- Problem description: Take each line of the entries below that contains "node" and copy it.

[Records drawn from a dataset]
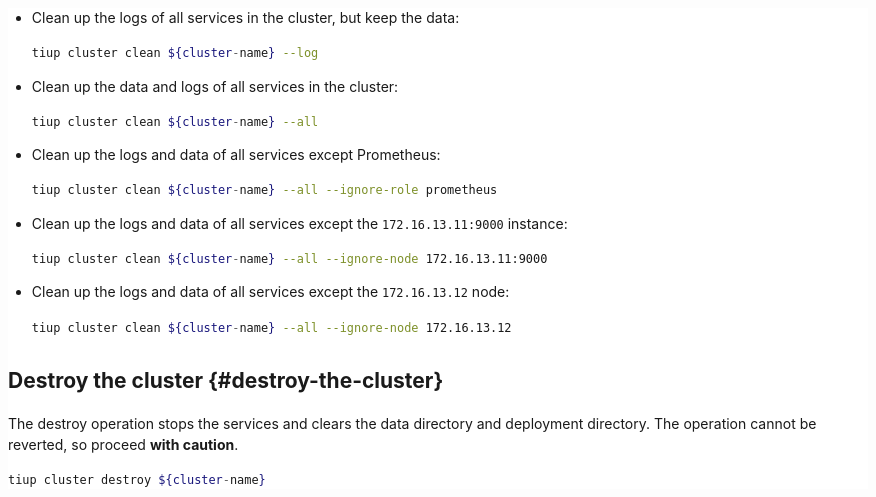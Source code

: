-   Clean up the logs of all services in the cluster, but keep the data:

    ```bash
    tiup cluster clean ${cluster-name} --log
    ```

-   Clean up the data and logs of all services in the cluster:

    ```bash
    tiup cluster clean ${cluster-name} --all
    ```

-   Clean up the logs and data of all services except Prometheus:

    ```bash
    tiup cluster clean ${cluster-name} --all --ignore-role prometheus
    ```

-   Clean up the logs and data of all services except the `172.16.13.11:9000` instance:

    ```bash
    tiup cluster clean ${cluster-name} --all --ignore-node 172.16.13.11:9000
    ```

-   Clean up the logs and data of all services except the `172.16.13.12` node:

    ```bash
    tiup cluster clean ${cluster-name} --all --ignore-node 172.16.13.12
    ```

## Destroy the cluster {#destroy-the-cluster}

The destroy operation stops the services and clears the data directory and deployment directory. The operation cannot be reverted, so proceed **with caution**.

```bash
tiup cluster destroy ${cluster-name}
```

- Result for this task:
    tiup cluster clean ${cluster-name} --all --ignore-node 172.16.13.11:9000
-   Clean up the logs and data of all services except the `172.16.13.12` node:
    tiup cluster clean ${cluster-name} --all --ignore-node 172.16.13.12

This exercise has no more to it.